В конце вечера Дэвид вручил ей объемистую папку с бумагами для перепечатки.
— Ты не забыла, что завтра у нас назначен ленч с местными охотниками?
— Нет, не забыла. На сколько персон сервировать стол?
— На шестнадцать.
— Включая меня?
Дэвид улыбнулся:
— Конечно. Я прошу тебя одеться получше и быть хозяйкой дома. — Дядя бросил взгляд на часы: — Сейчас половина девятого. Даже для тебя рабочий день уже закончился.
— Совершенно верно. Уже темнеет.
В коттедж Дейвина вернулась все же только в половине десятого. Она разделась и легла в постель. Но долго не могла заснуть. К своему удивлению, Дейвина вдруг обнаружила, что разговор с дядей вывел ее из душевного равновесия. Так никогда не бывало. Она не могла отогнать от себя мысли о том, что Дэвид, возможно, прав и ей действительно чего-то не хватает в жизни.
Проблема заключалась в том, что Дейвина опасалась рисковать. В детстве дедушка и бабушка тщательно оберегали ее от всяких невзгод и случайностей. Потеряв единственную дочь, они смертельно боялись лишиться и внучки. Поэтому жизнь казалась Дейвине наполненной всякого рода скрытыми опасностями.

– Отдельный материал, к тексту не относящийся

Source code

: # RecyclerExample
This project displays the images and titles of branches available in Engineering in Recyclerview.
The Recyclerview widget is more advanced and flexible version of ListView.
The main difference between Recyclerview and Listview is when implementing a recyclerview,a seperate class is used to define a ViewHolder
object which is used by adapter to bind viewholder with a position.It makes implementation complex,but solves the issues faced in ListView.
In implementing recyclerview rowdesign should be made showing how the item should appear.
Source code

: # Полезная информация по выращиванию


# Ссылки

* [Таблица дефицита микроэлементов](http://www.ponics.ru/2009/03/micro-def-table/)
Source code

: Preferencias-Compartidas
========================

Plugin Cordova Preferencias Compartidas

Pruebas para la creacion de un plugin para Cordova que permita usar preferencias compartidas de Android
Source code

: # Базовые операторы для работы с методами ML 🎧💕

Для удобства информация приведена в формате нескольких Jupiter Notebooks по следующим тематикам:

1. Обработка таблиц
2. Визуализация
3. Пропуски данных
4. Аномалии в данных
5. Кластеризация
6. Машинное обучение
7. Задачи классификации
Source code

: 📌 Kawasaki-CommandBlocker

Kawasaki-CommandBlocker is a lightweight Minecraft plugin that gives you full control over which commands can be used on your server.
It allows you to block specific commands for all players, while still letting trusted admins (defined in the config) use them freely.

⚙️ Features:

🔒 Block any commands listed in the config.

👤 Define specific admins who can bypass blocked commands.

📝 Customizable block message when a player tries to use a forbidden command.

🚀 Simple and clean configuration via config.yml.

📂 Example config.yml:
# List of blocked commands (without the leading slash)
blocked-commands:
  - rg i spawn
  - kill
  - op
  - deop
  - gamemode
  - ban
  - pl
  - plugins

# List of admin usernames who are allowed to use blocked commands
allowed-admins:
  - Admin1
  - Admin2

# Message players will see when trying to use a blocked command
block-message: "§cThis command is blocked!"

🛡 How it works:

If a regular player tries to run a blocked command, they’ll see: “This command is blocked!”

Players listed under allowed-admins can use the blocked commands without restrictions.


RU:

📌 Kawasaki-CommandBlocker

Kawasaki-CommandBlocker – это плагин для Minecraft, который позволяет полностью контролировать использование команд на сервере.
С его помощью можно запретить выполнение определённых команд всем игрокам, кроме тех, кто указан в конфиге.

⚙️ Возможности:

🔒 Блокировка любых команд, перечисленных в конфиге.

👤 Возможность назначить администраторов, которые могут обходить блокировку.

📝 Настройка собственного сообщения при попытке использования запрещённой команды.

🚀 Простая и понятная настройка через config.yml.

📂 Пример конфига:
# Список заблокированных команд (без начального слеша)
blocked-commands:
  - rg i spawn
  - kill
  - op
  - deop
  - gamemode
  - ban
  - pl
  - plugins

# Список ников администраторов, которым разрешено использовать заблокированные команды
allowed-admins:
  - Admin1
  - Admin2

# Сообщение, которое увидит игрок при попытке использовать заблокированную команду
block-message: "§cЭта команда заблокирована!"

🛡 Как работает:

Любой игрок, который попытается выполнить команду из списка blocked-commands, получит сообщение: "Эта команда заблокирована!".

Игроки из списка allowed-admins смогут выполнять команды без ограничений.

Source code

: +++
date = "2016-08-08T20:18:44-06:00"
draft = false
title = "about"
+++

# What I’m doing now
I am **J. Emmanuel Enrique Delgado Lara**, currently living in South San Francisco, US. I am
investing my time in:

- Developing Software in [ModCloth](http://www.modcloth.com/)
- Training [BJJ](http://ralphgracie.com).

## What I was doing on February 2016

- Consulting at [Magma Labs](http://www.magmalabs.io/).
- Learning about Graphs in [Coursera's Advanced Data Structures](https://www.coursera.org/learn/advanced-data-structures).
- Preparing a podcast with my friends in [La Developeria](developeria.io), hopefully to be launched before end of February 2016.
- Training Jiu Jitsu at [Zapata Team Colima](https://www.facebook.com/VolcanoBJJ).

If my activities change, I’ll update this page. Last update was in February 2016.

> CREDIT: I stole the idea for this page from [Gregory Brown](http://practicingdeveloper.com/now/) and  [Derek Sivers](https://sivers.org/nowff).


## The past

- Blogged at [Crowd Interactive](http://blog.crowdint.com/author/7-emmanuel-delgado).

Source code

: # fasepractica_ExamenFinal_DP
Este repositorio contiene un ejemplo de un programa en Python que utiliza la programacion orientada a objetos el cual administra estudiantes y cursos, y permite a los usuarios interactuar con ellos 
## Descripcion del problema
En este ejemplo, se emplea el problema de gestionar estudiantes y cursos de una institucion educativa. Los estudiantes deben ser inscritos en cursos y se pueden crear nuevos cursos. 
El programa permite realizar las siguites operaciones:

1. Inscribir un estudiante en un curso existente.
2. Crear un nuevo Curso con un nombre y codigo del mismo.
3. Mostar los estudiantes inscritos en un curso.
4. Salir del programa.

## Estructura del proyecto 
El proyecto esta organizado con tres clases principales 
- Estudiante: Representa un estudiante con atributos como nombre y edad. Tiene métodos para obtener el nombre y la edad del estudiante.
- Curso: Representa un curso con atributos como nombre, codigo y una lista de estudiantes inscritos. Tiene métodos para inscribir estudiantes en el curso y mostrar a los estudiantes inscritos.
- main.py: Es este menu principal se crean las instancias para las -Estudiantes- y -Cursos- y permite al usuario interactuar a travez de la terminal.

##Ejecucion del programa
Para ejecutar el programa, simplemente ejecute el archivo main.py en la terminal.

Пока Дейвина была подростком, дедушка и бабушка наложили полное табу на всех мужчин. Скорее всего именно из-за этого ее муж и Фил казались Дейвине вполне безопасными особями мужского пола. Впрочем, действительно «опасных» мужчин она, по сути дела, и не встречала.
К стыду Дейвины, ее ночь наполнили самые эротические сновидения. Одна сексуальная сцена сменяла другую. При этом все мужчины были на одно лицо и не произносили ни слова. Наутро, вместо того чтобы ощутить естественные после долгого сна свежесть и приток энергии, Дейвина почувствовала себя совершенно разбитой и раздраженной.